▶ **Input data**:
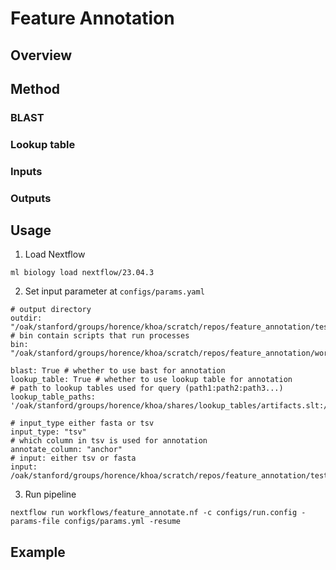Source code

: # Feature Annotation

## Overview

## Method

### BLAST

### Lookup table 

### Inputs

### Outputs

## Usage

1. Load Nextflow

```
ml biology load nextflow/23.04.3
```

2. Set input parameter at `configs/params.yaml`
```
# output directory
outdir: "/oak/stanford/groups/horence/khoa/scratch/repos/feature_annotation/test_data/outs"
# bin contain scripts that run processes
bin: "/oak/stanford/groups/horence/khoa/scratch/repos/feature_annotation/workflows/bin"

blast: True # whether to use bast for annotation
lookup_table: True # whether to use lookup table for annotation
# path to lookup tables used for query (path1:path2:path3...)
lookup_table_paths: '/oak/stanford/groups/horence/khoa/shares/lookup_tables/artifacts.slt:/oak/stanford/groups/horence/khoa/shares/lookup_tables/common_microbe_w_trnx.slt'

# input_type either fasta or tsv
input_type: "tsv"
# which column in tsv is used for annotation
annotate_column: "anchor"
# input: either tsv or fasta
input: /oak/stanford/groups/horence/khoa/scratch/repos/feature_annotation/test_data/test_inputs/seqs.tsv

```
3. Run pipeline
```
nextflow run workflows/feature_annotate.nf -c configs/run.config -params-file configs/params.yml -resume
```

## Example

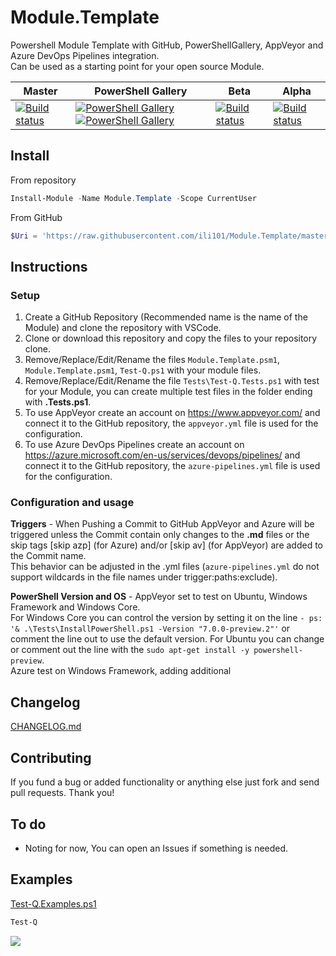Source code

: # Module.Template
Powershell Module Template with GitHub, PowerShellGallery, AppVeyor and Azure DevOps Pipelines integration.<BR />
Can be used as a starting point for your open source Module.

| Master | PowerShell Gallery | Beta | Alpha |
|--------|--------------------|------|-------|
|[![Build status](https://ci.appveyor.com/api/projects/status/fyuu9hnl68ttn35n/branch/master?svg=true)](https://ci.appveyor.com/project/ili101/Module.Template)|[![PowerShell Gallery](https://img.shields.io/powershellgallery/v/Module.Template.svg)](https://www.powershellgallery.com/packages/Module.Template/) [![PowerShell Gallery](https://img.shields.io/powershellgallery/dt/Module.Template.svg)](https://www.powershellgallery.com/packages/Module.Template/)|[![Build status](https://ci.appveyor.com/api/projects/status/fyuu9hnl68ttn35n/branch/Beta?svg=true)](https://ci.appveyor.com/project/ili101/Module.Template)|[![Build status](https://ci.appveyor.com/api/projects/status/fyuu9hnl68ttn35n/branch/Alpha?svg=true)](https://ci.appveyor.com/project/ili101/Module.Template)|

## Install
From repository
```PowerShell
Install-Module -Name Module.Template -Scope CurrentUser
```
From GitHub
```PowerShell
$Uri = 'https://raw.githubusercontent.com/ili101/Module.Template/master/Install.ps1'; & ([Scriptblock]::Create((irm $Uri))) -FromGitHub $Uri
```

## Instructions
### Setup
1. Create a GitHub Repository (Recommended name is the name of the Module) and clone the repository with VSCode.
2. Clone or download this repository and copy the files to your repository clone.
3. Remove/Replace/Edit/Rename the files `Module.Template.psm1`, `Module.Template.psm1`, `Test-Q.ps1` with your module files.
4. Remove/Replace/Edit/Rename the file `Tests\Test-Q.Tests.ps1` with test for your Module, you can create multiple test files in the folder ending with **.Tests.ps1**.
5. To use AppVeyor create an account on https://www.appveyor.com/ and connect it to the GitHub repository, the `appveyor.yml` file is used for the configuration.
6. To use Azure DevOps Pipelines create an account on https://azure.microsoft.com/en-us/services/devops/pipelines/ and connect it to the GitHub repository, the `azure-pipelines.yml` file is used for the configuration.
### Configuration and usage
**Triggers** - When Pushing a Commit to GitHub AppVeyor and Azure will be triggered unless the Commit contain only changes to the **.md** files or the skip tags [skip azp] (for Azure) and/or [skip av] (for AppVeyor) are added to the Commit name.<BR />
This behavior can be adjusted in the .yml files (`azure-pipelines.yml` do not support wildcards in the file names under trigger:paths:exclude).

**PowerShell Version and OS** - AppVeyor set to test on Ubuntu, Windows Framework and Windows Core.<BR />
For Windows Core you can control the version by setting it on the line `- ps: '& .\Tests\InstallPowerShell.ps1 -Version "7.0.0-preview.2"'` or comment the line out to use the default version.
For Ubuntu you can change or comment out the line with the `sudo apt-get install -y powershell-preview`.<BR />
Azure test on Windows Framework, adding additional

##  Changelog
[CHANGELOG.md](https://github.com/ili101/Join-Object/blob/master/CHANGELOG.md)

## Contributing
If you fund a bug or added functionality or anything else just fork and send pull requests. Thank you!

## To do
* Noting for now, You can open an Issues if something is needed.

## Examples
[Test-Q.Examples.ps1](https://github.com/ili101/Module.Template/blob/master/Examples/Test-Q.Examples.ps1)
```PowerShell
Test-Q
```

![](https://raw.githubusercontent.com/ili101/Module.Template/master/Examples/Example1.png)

--

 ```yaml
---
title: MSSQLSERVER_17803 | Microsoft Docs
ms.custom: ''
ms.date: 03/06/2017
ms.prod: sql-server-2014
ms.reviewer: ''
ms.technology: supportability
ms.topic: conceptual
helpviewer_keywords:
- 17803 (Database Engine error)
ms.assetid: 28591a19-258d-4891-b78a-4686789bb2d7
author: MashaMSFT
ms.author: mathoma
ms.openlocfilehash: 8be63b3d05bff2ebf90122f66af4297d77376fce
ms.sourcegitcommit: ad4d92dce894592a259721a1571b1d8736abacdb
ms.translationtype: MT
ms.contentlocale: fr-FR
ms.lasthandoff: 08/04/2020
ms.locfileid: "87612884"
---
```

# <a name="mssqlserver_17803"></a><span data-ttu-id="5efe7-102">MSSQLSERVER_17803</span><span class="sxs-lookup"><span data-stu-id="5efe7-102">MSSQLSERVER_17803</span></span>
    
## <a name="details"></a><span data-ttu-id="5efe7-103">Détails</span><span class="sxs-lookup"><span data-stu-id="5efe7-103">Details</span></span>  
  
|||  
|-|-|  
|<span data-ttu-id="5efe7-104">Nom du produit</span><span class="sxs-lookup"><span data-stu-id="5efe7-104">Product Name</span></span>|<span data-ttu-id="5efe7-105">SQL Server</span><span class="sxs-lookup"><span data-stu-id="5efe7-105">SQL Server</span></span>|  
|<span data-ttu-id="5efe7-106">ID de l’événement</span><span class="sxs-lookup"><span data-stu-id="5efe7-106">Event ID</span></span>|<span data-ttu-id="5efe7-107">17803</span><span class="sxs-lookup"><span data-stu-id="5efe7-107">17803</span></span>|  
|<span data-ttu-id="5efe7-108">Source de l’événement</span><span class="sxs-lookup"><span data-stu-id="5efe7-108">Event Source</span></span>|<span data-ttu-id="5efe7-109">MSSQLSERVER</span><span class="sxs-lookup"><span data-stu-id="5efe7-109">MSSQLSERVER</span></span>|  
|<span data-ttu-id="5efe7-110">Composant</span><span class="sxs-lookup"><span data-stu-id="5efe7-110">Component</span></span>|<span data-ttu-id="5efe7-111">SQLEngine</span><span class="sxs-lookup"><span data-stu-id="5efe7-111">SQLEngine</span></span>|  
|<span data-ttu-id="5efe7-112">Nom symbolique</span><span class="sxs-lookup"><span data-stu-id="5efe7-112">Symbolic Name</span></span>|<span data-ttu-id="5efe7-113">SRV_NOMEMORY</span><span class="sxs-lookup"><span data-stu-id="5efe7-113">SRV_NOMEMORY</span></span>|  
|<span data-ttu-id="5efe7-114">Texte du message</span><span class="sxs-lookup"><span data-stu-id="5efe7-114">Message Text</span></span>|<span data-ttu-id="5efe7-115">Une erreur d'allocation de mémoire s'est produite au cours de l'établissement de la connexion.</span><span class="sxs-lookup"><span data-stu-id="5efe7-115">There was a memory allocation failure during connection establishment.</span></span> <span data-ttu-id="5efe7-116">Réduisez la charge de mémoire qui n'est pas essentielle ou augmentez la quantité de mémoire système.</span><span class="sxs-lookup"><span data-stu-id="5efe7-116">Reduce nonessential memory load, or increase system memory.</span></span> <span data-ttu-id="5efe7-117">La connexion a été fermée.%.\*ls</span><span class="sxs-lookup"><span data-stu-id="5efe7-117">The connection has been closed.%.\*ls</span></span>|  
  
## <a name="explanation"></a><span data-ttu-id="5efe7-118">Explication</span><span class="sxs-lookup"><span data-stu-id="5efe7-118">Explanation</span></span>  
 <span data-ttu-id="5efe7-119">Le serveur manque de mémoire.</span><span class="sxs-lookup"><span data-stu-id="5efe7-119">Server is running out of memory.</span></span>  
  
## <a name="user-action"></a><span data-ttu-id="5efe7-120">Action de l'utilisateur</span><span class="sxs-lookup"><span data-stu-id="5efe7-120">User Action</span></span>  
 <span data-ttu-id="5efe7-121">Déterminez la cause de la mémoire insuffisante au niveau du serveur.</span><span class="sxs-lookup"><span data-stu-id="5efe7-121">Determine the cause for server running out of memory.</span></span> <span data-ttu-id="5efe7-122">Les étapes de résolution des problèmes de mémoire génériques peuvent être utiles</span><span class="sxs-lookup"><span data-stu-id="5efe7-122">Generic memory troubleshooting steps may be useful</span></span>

* * *

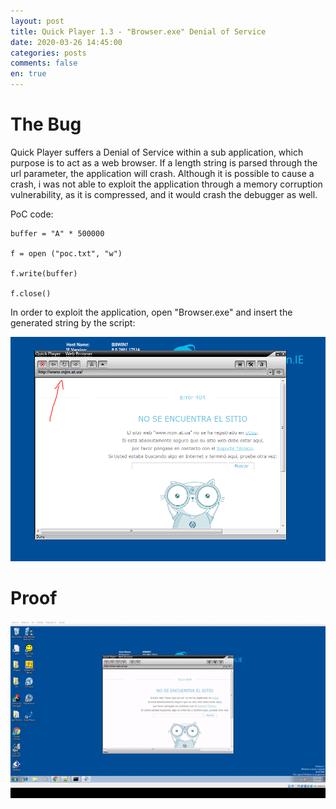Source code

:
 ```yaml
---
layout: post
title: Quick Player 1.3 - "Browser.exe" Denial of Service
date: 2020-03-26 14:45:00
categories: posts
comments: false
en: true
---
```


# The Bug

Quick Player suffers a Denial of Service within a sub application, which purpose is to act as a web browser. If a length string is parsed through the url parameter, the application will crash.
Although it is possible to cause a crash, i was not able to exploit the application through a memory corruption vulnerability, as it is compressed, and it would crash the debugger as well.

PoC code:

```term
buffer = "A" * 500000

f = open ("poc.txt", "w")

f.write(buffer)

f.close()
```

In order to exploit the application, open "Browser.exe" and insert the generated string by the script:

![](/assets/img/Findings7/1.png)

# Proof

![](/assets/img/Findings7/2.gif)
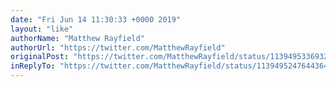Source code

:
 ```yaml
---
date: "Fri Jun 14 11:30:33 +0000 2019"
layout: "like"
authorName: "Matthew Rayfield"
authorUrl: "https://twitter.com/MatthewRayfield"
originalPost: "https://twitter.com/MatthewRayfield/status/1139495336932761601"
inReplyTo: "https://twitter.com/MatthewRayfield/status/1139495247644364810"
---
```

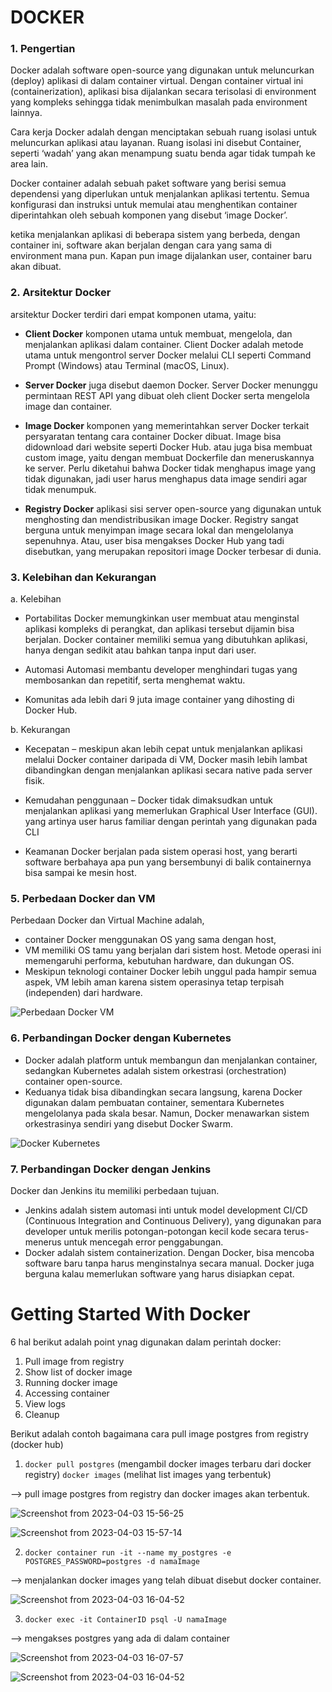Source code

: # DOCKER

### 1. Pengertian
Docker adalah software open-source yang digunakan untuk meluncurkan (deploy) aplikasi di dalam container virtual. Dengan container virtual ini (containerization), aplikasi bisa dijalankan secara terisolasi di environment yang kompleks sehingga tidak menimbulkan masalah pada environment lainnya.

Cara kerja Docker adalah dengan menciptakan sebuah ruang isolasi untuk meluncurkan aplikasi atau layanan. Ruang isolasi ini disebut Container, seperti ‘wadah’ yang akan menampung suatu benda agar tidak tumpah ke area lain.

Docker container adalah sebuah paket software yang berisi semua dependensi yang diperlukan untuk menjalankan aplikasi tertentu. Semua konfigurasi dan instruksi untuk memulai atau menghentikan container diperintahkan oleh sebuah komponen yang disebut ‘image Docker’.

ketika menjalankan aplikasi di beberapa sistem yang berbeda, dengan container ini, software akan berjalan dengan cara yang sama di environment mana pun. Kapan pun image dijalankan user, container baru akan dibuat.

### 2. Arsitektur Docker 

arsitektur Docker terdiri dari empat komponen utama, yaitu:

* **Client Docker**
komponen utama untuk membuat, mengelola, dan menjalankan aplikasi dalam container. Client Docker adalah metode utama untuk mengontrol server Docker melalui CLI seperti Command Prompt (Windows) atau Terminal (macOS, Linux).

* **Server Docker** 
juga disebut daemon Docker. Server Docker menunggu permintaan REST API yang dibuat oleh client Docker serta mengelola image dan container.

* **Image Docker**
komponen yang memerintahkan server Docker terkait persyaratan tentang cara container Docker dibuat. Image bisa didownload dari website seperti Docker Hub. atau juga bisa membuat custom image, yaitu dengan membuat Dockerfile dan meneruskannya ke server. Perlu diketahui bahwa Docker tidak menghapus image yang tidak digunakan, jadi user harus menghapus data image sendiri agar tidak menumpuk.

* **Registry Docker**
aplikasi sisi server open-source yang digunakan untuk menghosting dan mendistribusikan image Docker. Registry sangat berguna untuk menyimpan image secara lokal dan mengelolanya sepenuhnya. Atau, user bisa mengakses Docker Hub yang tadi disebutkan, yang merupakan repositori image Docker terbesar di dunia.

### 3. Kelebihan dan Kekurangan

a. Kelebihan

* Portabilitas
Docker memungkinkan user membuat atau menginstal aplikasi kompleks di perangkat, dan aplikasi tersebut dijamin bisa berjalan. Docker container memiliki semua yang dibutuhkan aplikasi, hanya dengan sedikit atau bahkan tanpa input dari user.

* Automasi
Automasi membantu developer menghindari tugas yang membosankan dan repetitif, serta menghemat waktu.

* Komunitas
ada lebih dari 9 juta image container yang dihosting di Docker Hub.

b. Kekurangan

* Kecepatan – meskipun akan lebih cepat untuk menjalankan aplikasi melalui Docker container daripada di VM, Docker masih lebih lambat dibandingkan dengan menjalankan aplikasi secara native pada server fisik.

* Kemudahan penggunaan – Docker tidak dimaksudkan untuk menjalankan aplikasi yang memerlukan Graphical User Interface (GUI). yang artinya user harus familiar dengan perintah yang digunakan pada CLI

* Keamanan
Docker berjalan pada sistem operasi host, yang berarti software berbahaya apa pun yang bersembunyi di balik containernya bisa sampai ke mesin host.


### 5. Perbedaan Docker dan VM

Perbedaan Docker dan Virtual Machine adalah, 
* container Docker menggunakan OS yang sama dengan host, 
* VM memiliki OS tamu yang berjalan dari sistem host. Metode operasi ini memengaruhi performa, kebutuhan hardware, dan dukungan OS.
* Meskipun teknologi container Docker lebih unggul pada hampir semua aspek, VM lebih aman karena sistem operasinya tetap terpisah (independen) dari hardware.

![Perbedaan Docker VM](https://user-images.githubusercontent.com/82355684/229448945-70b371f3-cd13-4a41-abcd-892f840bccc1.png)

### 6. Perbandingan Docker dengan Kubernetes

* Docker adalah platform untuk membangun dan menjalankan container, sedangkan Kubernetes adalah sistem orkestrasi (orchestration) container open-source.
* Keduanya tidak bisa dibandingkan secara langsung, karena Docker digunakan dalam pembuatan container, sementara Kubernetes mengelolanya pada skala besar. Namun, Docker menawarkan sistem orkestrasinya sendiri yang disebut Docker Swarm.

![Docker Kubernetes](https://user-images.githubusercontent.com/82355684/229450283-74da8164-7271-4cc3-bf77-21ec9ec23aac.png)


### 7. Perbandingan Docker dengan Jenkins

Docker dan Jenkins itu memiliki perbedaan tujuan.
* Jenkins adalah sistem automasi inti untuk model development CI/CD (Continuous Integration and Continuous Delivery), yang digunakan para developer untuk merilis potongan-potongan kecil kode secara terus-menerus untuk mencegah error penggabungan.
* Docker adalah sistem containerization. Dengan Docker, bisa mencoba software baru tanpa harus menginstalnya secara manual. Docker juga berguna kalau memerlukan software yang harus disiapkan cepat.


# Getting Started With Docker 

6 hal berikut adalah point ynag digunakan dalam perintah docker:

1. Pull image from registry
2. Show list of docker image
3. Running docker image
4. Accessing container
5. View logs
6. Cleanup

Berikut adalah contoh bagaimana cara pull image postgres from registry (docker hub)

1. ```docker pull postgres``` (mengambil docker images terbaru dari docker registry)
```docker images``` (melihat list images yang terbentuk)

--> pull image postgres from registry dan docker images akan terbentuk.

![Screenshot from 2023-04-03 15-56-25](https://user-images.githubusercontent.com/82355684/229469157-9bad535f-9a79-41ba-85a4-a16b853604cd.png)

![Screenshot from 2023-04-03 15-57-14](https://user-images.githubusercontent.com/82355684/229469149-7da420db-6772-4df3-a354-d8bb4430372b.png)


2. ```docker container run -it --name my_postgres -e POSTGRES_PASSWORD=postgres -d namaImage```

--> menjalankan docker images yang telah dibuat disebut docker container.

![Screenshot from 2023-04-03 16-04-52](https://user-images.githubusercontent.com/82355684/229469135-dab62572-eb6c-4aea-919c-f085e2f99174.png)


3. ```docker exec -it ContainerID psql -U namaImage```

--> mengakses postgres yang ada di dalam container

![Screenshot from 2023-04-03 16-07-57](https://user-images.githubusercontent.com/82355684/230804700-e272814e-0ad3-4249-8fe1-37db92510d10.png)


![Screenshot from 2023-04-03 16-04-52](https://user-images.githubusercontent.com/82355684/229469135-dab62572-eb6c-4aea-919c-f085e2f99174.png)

▶ **Assigned task**: Start with the line above that contains "From GitHub" and end with the line that contains "Commit name.<BR />". Write out those lines exactly, and only those.

▶ **Solution**:
From GitHub
```PowerShell
$Uri = 'https://raw.githubusercontent.com/ili101/Module.Template/master/Install.ps1'; & ([Scriptblock]::Create((irm $Uri))) -FromGitHub $Uri
```

## Instructions
### Setup
1. Create a GitHub Repository (Recommended name is the name of the Module) and clone the repository with VSCode.
2. Clone or download this repository and copy the files to your repository clone.
3. Remove/Replace/Edit/Rename the files `Module.Template.psm1`, `Module.Template.psm1`, `Test-Q.ps1` with your module files.
4. Remove/Replace/Edit/Rename the file `Tests\Test-Q.Tests.ps1` with test for your Module, you can create multiple test files in the folder ending with **.Tests.ps1**.
5. To use AppVeyor create an account on https://www.appveyor.com/ and connect it to the GitHub repository, the `appveyor.yml` file is used for the configuration.
6. To use Azure DevOps Pipelines create an account on https://azure.microsoft.com/en-us/services/devops/pipelines/ and connect it to the GitHub repository, the `azure-pipelines.yml` file is used for the configuration.
### Configuration and usage
**Triggers** - When Pushing a Commit to GitHub AppVeyor and Azure will be triggered unless the Commit contain only changes to the **.md** files or the skip tags [skip azp] (for Azure) and/or [skip av] (for AppVeyor) are added to the Commit name.<BR />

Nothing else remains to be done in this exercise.